Unable to resist my curiosity, I take a tiny little sip, just enough to taste it. It’s good. Bright, very herbal, not as sweet as I expected. I slide the glass back to her, wordless. In the case on the wall, the creature slides its false money slowly down the glass like some kind of lure. I lean a bit closer, trying to get a better look. Remarkably, the text on it is sharply defined enough that some of it is legible.

“One dollar,” I say out loud.

“Dollar?” Myra responds, “I’ve heard of that.” She breaks into song, “The sun will come out, tomorrow. You can bet your bottom dollar that tomorrow, there’ll be sun.”

I stifle a chuckle. “What is that?”

“A really old song. From some musical about a poor orphan.”

“Why would there be any doubt that the sun would come up?”

“I think that was the point?” she guesses.

“What’s it mean, ‘bottom dollar?’”

“I think it means your last one.” She takes another delicate sip from her martini.

Bottom dollar, I ponder silently. In the coming days, I may just have to put mine on the line.

10

The door opens silently for us, and I step into Kearns’s apartment, onto a soft and velvety floor of carpet moss. The rest of the place is just as luxurious as the biologically engineered flooring. Fine furniture, top-of-the-line electronics, a window-wall that looks like it opens to an amazing view when it’s not set to frosted translucent. All of it tasteful, all of it clean and new. I agreed to stay here only grudgingly, knowing that my own place wouldn’t be safe after the guards were pulled off, but it doesn’t look like it’ll be too much of a hardship crashing here.

“Damn, Kearns.”

He kicks off his shoes and leans against the moss-topped bar separating the living room from the kitchen. “Welcome. Make yourself at home.” Awkwardly, he asks, “You need anything?”

Dropping my bag next to the sofa, I reach my arms above my head and stretch, working a kink out of my shoulder. “I could use a shower.” It’s been a long day, even though I haven’t accomplished much. “And a washing machine? The only uniform I brought is still dusty.”

“Yeah, be my guest. Both are at the end of the hall. Towels are under the sink.”

I go down the hall and enter the bathroom. It’s spacious and surfaced entirely in scored white stone. The door closes automatically behind me, and I’m in silence, staring at my image in the wide, full-wall mirror behind the sink. My dark hair is matted down, my clothes are dusty, and my skin is dry and rough. I’m a mess. I turn away from the mirror as I pull off the khaki wind pants and jacket, then remove my uniform gear one piece at a time, placing my sidearm and holster on the countertop, slipping out of the skintight armored top and sleeves, and finally sliding off the padded, form-fitting pants. As I drop my plain-Jane gray-and-white bra and panties along with the dusty uniform, I feel a slight blush of embarrassment, scared for some reason that Brady might see them. I know that’s stupid, and I push the thought aside. I may have reconciled to thinking of him as “Brady” now, but he’s never going to see my undergarments, and even if he did, who cares what he thinks?

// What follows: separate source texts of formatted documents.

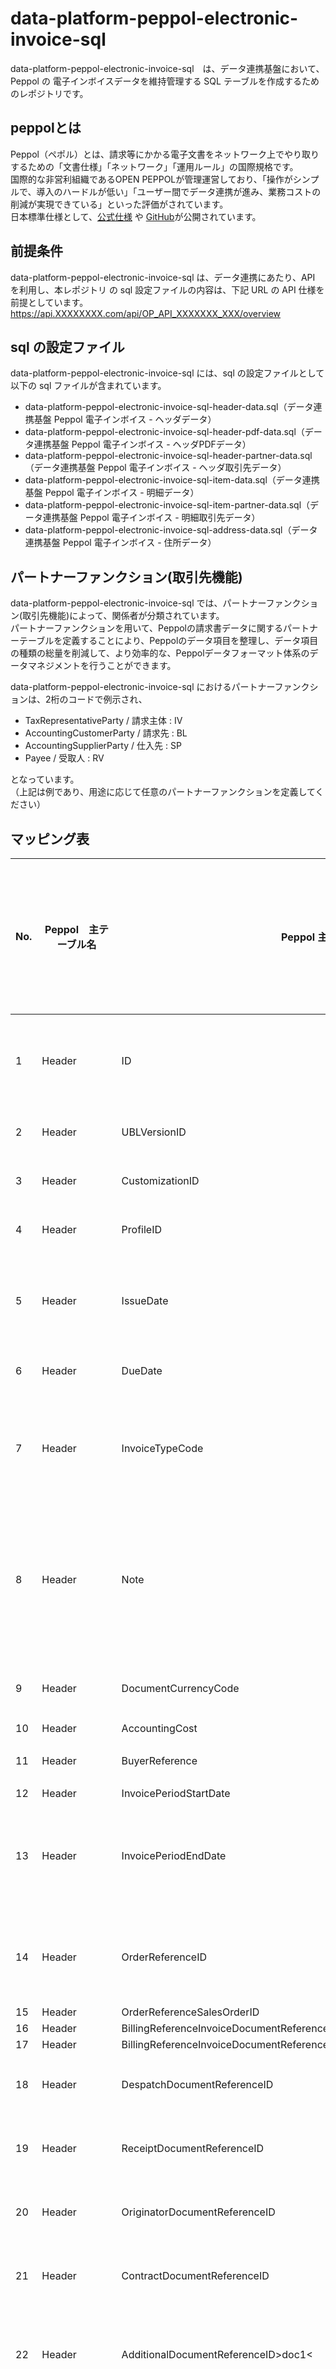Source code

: # data-platform-peppol-electronic-invoice-sql

data-platform-peppol-electronic-invoice-sql　は、データ連携基盤において、Peppol の 電子インボイスデータを維持管理する SQL テーブルを作成するためのレポジトリです。  

## peppolとは

Peppol（ペポル）とは、請求等にかかる電子文書をネットワーク上でやり取りするための「文書仕様」「ネットワーク」「運用ルール」の国際規格です。  
国際的な非営利組織であるOPEN PEPPOLが管理運営しており、「操作がシンプルで、導入のハードルが低い」「ユーザー間でデータ連携が進み、業務コストの削減が実現できている」といった評価がされています。  
日本標準仕様として、[公式仕様](https://test-docs.peppol.eu/japan/master/billing-1.0/invoice-1.0/semantic-model/) や [GitHub](https://github.com/OpenPEPPOL/peppol-bis-invoice-3)が公開されています。  

## 前提条件

data-platform-peppol-electronic-invoice-sql は、データ連携にあたり、API を利用し、本レポジトリ の sql 設定ファイルの内容は、下記 URL の API 仕様を前提としています。
https://api.XXXXXXXX.com/api/OP_API_XXXXXXX_XXX/overview  

## sql の設定ファイル

data-platform-peppol-electronic-invoice-sql には、sql の設定ファイルとして以下の sql ファイルが含まれています。

* data-platform-peppol-electronic-invoice-sql-header-data.sql（データ連携基盤 Peppol 電子インボイス - ヘッダデータ）
* data-platform-peppol-electronic-invoice-sql-header-pdf-data.sql（データ連携基盤 Peppol 電子インボイス - ヘッダPDFデータ）
* data-platform-peppol-electronic-invoice-sql-header-partner-data.sql（データ連携基盤 Peppol 電子インボイス - ヘッダ取引先データ）
* data-platform-peppol-electronic-invoice-sql-item-data.sql（データ連携基盤 Peppol 電子インボイス - 明細データ）
* data-platform-peppol-electronic-invoice-sql-item-partner-data.sql（データ連携基盤 Peppol 電子インボイス - 明細取引先データ）
* data-platform-peppol-electronic-invoice-sql-address-data.sql（データ連携基盤 Peppol 電子インボイス - 住所データ）

## パートナーファンクション(取引先機能)

data-platform-peppol-electronic-invoice-sql では、パートナーファンクション(取引先機能)によって、関係者が分類されています。  
パートナーファンクションを用いて、Peppolの請求書データに関するパートナーテーブルを定義することにより、Peppolのデータ項目を整理し、データ項目の種類の総量を削減して、より効率的な、Peppolデータフォーマット体系のデータマネジメントを行うことができます。    

data-platform-peppol-electronic-invoice-sql におけるパートナーファンクションは、2桁のコードで例示され、  

* TaxRepresentativeParty / 請求主体 : IV
* AccountingCustomerParty / 請求先 : BL
* AccountingSupplierParty / 仕入先 : SP
* Payee / 受取人 : RV

となっています。  
（上記は例であり、用途に応じて任意のパートナーファンクションを定義してください）

## マッピング表

| No. | Peppol　主テーブル名 | Peppol 主項目名                                                         | データ連携基盤 主項目名        | データ連携基盤 主レポジトリ名 | データ連携基盤 主テーブル名       | データ連携基盤 項目名  | 備考                                                              | 
| --- | -------------------- | ----------------------------------------------------------------------- | ------------------------------ | ----------------------------- | --------------------------------- | ---------------------- | ----------------------------------------------------------------- | 
| 1   | Header               | ID                                                                      | InvoiceDocument                | InvoiceDocumentSQL            | InvoiceDocumentHeader             | 請求伝票番号           |                                                                   | 
| 2   | Header               | UBLVersionID                                                            | NA                             | NA                            | NA                                | NA                     | 請求書レイアウト等のバージョンの表現は、GiHub のタグで？          | 
| 3   | Header               | CustomizationID                                                         | NA                             | NA                            | NA                                | NA                     | 請求書レイアウト等のバージョンの表現は、GiHub のタグで？          | 
| 4   | Header               | ProfileID                                                               | NA                             | NA                            | NA                                | NA                     | 請求書レイアウト等のバージョンの表現は、GiHub のタグで？          | 
| 5   | Header               | IssueDate                                                               | InvoiceDocumentDate            | InvoiceDocumentSQL            | InvoiceDocumentHeader             | 請求伝票日付           |                                                                   | 
| 6   | Header               | DueDate                                                                 | NA                             | NA                            | NA                                | NA                     | DueCalculationBaseDate, NetPaymentDays の組合せで対応             | 
| 7   | Header               | InvoiceTypeCode                                                         | InvoiceDocumentType            | InvoiceDocumentSQL            | InvoiceDocumentHeader             | 請求伝票タイプ         |                                                                   | 
| 8   | Header               | Note                                                                    | DocumentHeaderText             | InvoiceDocumentSQL            | InvoiceDocumentHeader             | 請求書ヘッダテキスト   |                                                                   | 
| 9   | Header               | DocumentCurrencyCode                                                    | TransactionCurrency            | InvoiceDocumentSQL            | InvoiceDocumentItem               | 取引通貨               |                                                                   | 
| 10  | Header               | AccountingCost                                                          | NA                             | NA                            | NA                                | NA                     |                                                                   | 
| 11  | Header               | BuyerReference                                                          | BillToParty                    | InvoiceDocumentSQL            | InvoiceDocumentHeader             | 請求先                 |                                                                   | 
| 12  | Header               | InvoicePeriodStartDate                                                  | NA                             | NA                            | NA                                | NA                     |                                                                   | 
| 13  | Header               | InvoicePeriodEndDate                                                    | DueCalculationBaseDate         | InvoiceDocumentSQL            | InvoiceDocumentHeader             | 期日計算基準日         |                                                                   | 
| 14  | Header               | OrderReferenceID                                                        | OrderID                        | InvoiceDocumentSQL            | InvoiceDocumentItem               | オーダー番号           |                                                                   | 
| 15  | Header               | OrderReferenceSalesOrderID                                              | NA                             | NA                            | NA                                | NA                     |                                                                   | 
| 16  | Header               | BillingReferenceInvoiceDocumentReferenceID                              | NA                             | NA                            | NA                                | NA                     |                                                                   | 
| 17  | Header               | BillingReferenceInvoiceDocumentReferenceIssueDate                       | NA                             | NA                            | NA                                | NA                     |                                                                   | 
| 18  | Header               | DespatchDocumentReferenceID                                             | ReferenceDocument              | InvoiceDocumentSQL            | InvoiceDocumentItem               | 参照伝票               | 主に入出荷伝票番号が設定される。                                  | 
| 19  | Header               | ReceiptDocumentReferenceID                                              | ReferenceDocument              | InvoiceDocumentSQL            | InvoiceDocumentItem               | 参照伝票               | 主に入出荷伝票番号が設定される。                                  | 
| 20  | Header               | OriginatorDocumentReferenceID                                           | OriginDocument                 | InvoiceDocumentSQL            | InvoiceDocumentItem               | 原始伝票               |                                                                   | 
| 21  | Header               | ContractDocumentReferenceID                                             | ContractID                     | InvoiceDocumentSQL            | InvoiceDocumentItem               | 契約番号               |                                                                   | 
| 22  | Header               | AdditionalDocumentReferenceID>doc1<                                     | ExternalReferenceDocument      | InvoiceDocumentSQL            | InvoiceDocumentHeader             | 外部参照伝票           |                                                                   | 
| 23  | Header               | AdditionalDocumentReferenceDocumentDescription>doc1<                    | ExternalReferenceDocumentItem  | InvoiceDocumentSQL            | InvoiceDocumentItem               | 外部参照伝票明細       |                                                                   | 
| 24  | Header               | AdditionalDocumentReferenceAttachmentExternalReferenceURI>doc1<         | NA                             | NA                            | NA                                | NA                     | CreatesPDF API で attach する。                                   | 
| 25  | Header               | AdditionalDocumentReferenceID>doc2<                                     | NA                             | NA                            | NA                                | NA                     |                                                                   | 
| 26  | Header               | AdditionalDocumentReferenceDocumentDescription>doc2<                    | NA                             | NA                            | NA                                | NA                     |                                                                   | 
| 27  | Header               | AdditionalDocumentReferenceAttachmentEmbeddedDocumentBinaryObject>doc2< | NA                             | NA                            | NA                                | NA                     | CreatesPDF API で attach する。                                   | 
| 28  | Header               | AdditionalDocumentReferenceID>other<                                    | NA                             | NA                            | NA                                | NA                     |                                                                   | 
| 29  | Header               | AdditionalDocumentReferenceDocumentTypeCode>other<                      | NA                             | NA                            | NA                                | NA                     |                                                                   | 
| 30  | Header               | ProjectReferenceID                                                      | Project                        | InvoiceDocumentSQL            | InvoiceDocumentItem               | プロジェクト           |                                                                   | 
| 31  | Header               | AccountingSupplierPartyPartyEndpointID                                  | NA                             | NA                            | NA                                | NA                     |                                                                   | 
| 32  | Header               | AccountingSupplierPartyPartyPartyIdentificationID                       | SupplyFromParty                | InvoiceDocumentSQL            | InvoiceDocumentHeader             | 仕入先                 |                                                                   | 
| 33  | Header               | AccountingSupplierPartyPartyPartyTaxSchemeCompanyID                     | NA                             | NA                            | NA                                | NA                     |                                                                   | 
| 34  | Header               | AccountingSupplierPartyPartyPartyTaxSchemeTaxSchemeID                   | NA                             | NA                            | NA                                | NA                     |                                                                   | 
| 35  | Header               | AccountingCustomerPartyPartyEndpointID                                  | NA                             | NA                            | NA                                | NA                     |                                                                   | 
| 36  | Header               | AccountingCustomerPartyPartyPartyIdentificationID                       | SoldToParty                    | InvoiceDocumentSQL            | InvoiceDocumentHeader             | 受注先                 |                                                                   | 
| 37  | Header               | PayeePartyPartyIdentificationID                                         | PartnerFunctionBusinessPartner | InvoiceDocumentSQL            | InvoiceDocumentHeader             | 取引先ビジネスパートナ | PartnerFunctionが"RV"(受取人)の > PartnerFunction BusinessPartner | 
| 38  | Header               | TaxRepresentativePartyPartyTaxSchemeCompanyID                           | BusinessPartner                | InvoiceDocumentSQL            | InvoiceDocumentHeader             | ビジネスパートナ       | 請求書の発行主体                                                  | 
| 39  | Header               | TaxRepresentativePartyPartyTaxSchemeTaxSchemeID                         | NA                             | NA                            | NA                                | NA                     |                                                                   | 
| 40  | Header               | DeliveryActualDeliveryDate                                              | NA                             | NA                            | NA                                | NA                     |                                                                   | 
| 41  | Header               | DeliveryDeliveryLocationID                                              | IssuingPlant                   | InvoiceDocumentSQL            | InvoiceDocumentItem               | 出荷プラント           |                                                                   | 
| 42  | Header               | PaymentMeansPaymentMeansCode                                            | PaymentMethod                  | InvoiceDocumentSQL            | InvoiceDocumentHeader             | 支払方法               |                                                                   | 
| 43  | Header               | PaymentMeansPaymentID                                                   | NA                             | NA                            | NA                                | NA                     |                                                                   | 
| 44  | Header               | TaxTotalTaxAmount                                                       | TaxAmount                      | InvoiceDocumentSQL            | InvoiceDocumentHeader             | 消費税額               |                                                                   | 
| 45  | Header               | TaxTotalTaxSubtotalTaxableAmount                                        | NetAmount                      | InvoiceDocumentSQL            | InvoiceDocumentItem               | 正味請求総額           |                                                                   | 
| 46  | Header               | TaxTotalTaxSubtotalTaxAmount                                            | TaxAmount                      | InvoiceDocumentSQL            | InvoiceDocumentHeader             | 消費税額               |                                                                   | 
| 47  | Header               | TaxTotalTaxSubtotalTaxCategoryID                                        | TaxCode                        | InvoiceDocumentSQL            | InvoiceDocumentItem               | 消費税コード           |                                                                   | 
| 48  | Header               | TaxTotalTaxSubtotalTaxCategoryPercent                                   | NA                             | NA                            | NA                                | NA                     |                                                                   | 
| 49  | Header               | TaxTotalTaxSubtotalTaxCategoryTaxSchemeID                               | NA                             | NA                            | NA                                | NA                     |                                                                   | 
| 50  | Header               | LegalMonetaryTotalLineExtensionAmount                                   | NA                             | NA                            | NA                                | NA                     |                                                                   | 
| 51  | Header               | LegalMonetaryTotalTaxExclusiveAmount                                    | TotalNetAmount                 | InvoiceDocumentSQL            | InvoiceDocumentHeader             | 正味請求総額           |                                                                   | 
| 52  | Header               | LegalMonetaryTotalTaxInclusiveAmount                                    | TotalGrossAmount               | InvoiceDocumentSQL            | InvoiceDocumentHeader             | 総額                   |                                                                   | 
| 53  | Header               | LegalMonetaryTotalAllowanceTotalAmount                                  | NA                             | NA                            | NA                                | NA                     |                                                                   | 
| 54  | Header               | LegalMonetaryTotalChargeTotalAmount                                     | NA                             | NA                            | NA                                | NA                     |                                                                   | 
| 55  | Header               | LegalMonetaryTotalPrepaidAmount                                         | NA                             | NA                            | NA                                | NA                     |                                                                   | 
| 56  | Header               | LegalMonetaryTotalPayableRoundingAmount                                 | NA                             | NA                            | NA                                | NA                     |                                                                   | 
| 57  | Header               | LegalMonetaryTotalPayableAmount                                         | NA                             | NA                            | NA                                | NA                     |                                                                   | 
| 58  | HeaderPartner        | ID                                                                      | InvoiceDocument                | InvoiceDocumentSQL            | InvoiceDocumentHeader             | 請求伝票番号           |                                                                   | 
| 59  | HeaderPartner        | PartnerFunction                                                         | PartnerFunction                | InvoiceDocumentSQL            | InvoiceDocumentHeaderPartner      | 取引先機能             |                                                                   | 
| 60  | HeaderPartner        | PartnerID                                                               | PartnerFunctionBusinessPartner | InvoiceDocumentSQL            | InvoiceDocumentHeaderPartner      | ビジネスパートナコード |                                                                   | 
| 61  | HeaderPartner        | PartnerName                                                             | NA                             | NA                            | NA                                | NA                     | ビジネスパートナマスタで管理                                      | 
| 62  | HeaderPartner        | AddressID                                                               | AddressID                      | InvoiceDocumentSQL            | InvoiceDocumentHeaderPartner      | 住所ID                 |                                                                   | 
| 63  | Item                 | ID                                                                      | InvoiceDocument                | InvoiceDocumentSQL            | InvoiceDocumentHeader             | 請求伝票番号           |                                                                   | 
| 64  | Item                 | InvoiceLineID                                                           | InvoiceDocumentItem            | InvoiceDocumentSQL            | InvoiceDocumentItem               | 請求伝票明細           |                                                                   | 
| 65  | Item                 | InvoiceLineNote                                                         | InvoiceDocumentItemText        | InvoiceDocumentSQL            | InvoiceDocumentItem               | 請求伝票明細テキスト   |                                                                   | 
| 66  | Item                 | InvoiceLineInvoicedQuantity                                             | InvoiceQuantity                | InvoiceDocumentSQL            | InvoiceDocumentItem               | 請求数量               |                                                                   | 
| 67  | Item                 | InvoiceLineLineExtensionAmount                                          | NA                             | NA                            | NA                                | NA                     |                                                                   | 
| 68  | Item                 | InvoiceLineAccountingCost                                               | NA                             | NA                            | NA                                | NA                     |                                                                   | 
| 69  | Item                 | InvoiceLineInvoicePeriodStartDate                                       | NA                             | NA                            | NA                                | NA                     |                                                                   | 
| 70  | Item                 | InvoiceLineInvoicePeriodEndDate                                         | NA                             | NA                            | NA                                | NA                     |                                                                   | 
| 71  | Item                 | InvoiceLineOrderLineReferenceLineID                                     | OrderItem                      | InvoiceDocumentSQL            | InvoiceDocumentItem               | オーダー明細番号       |                                                                   | 
| 72  | Item                 | InvoiceLineDocumentReferenceID                                          | NA                             | NA                            | NA                                | NA                     |                                                                   | 
| 73  | Item                 | InvoiceLineDocumentReferenceDocumentTypeCode                            | DocumentItemCategory           | InvoiceDocumentSQL            | InvoiceDocumentItem               | 伝票明細カテゴリ       |                                                                   | 
| 74  | Item                 | InvoiceLineItemName                                                     | Product                        | InvoiceDocumentSQL            | InvoiceDocumentItem               | 品目コード             |                                                                   | 
| 75  | Item                 | InvoiceLineItemSellersItemIdentificationID                              | NA                             | NA                            | NA                                | NA                     |                                                                   | 
| 76  | Item                 | InvoiceLineItemStandardItemIdentificationID                             | ProductStandardID              | InvoiceDocumentSQL            | InvoiceDocumentItem               | 品目グループ           |                                                                   | 
| 77  | Item                 | InvoiceLineItemOriginCountryIdentificationCode                          | CountryOfOrigin                | InvoiceDocumentSQL            | InvoiceDocumentItem               | 原産国                 |                                                                   | 
| 78  | Item                 | InvoiceLineItemCommodityClassificationItemClassificationCode            | NA                             | NA                            | NA                                | NA                     |                                                                   | 
| 79  | Item                 | InvoiceLineItemClassifiedTaxCategoryID                                  | TaxCode                        | InvoiceDocumentSQL            | InvoiceDocumentItem               | 消費税コード           |                                                                   | 
| 80  | Item                 | InvoiceLineItemClassifiedTaxCategoryPercent                             | NA                             | NA                            | NA                                | NA                     |                                                                   | 
| 81  | Item                 | InvoiceLineItemClassifiedTaxCategoryTaxSchemeID                         | NA                             | NA                            | NA                                | NA                     |                                                                   | 
| 82  | Item                 | InvoiceLineItemAdditionalItemPropertyName                               | NA                             | NA                            | NA                                | NA                     |                                                                   | 
| 83  | Item                 | InvoiceLineItemAdditionalItemPropertyValue                              | NA                             | NA                            | NA                                | NA                     |                                                                   | 
| 84  | Item                 | InvoiceLinePricePriceAmount                                             | ConditionRateValue             | InvoiceDocumentSQL            | InvoiceDocumentItemPricingElement | 条件レート値           |                                                                   | 
| 85  | Item                 | InvoiceLinePriceBaseQuantity                                            | ConditionQuantity              | InvoiceDocumentSQL            | InvoiceDocumentItemPricingElement | 条件数量               |                                                                   | 
| 86  | ItemPartner          | ID                                                                      | InvoiceDocument                | InvoiceDocumentSQL            | InvoiceDocumentHeader             | 請求伝票番号           |                                                                   | 
| 87  | ItemPartner          | InvoiceLineID                                                           | InvoiceDocumentItem            | InvoiceDocumentSQL            | InvoiceDocumentItem               | 請求伝票明細           |                                                                   | 
| 88  | ItemPartner          | PartnerFunction                                                         | PartnerFunction                | InvoiceDocumentSQL            | InvoiceDocumentHeaderPartner      | 取引先機能             |                                                                   | 
| 89  | ItemPartner          | PartnerID                                                               | PartnerFunctionBusinessPartner | InvoiceDocumentSQL            | InvoiceDocumentHeaderPartner      | ビジネスパートナコード |                                                                   | 
| 90  | ItemPartner          | PartnerName                                                             | NA                             | NA                            | NA                                | NA                     | ビジネスパートナマスタで管理                                      | 
| 91  | ItemPartner          | AddressID                                                               | AddressID                      | InvoiceDocumentSQL            | InvoiceDocumentHeaderPartner      | 住所ID                 |                                                                   | 

## MySQL のセットアップ / Kubernetes の設定 / SQL テーブルの作成方法

MySQL のセットアップ / Kubernetes の設定 / 具体的な SQL テーブルの作成方法、については、[mysql-kube]( https://github.com/latonaio/mysql-kube )を参照ください。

The shower is hot from the second I set it running. Stepping underneath the thin, angled jets of water as the steam rises up around me, I let myself relax, the muscles in my shoulders and legs and back softening. This water’s on Brady’s bill, not mine, and I’m going to enjoy it. He’s got a fancy soap in here, scented with some sort of botanical I don’t recognize, which I lather myself liberally with and wash myself clean. As the hot water runs through my hair and over my head and body, I picture the vast high cities of Earth, the luxury towers of Tokyo, the open gardens of Denver. I imagine myself in some western city, just one single woman among twenty billion people, with most of her life ahead of her and no one out to kill her, strolling through crowded, bustling streets in the shadows of massive arcologies until I arrive at a little, everyday corner store, where I go inside, peruse a whole shelf of dairy products, and pick out a half-liter of chocolate milk. The weather is warm, and water beads on the outer surface of the smooth little bottle as I pay for it and walk away, out again into the big, full world on a day like any other on Earth.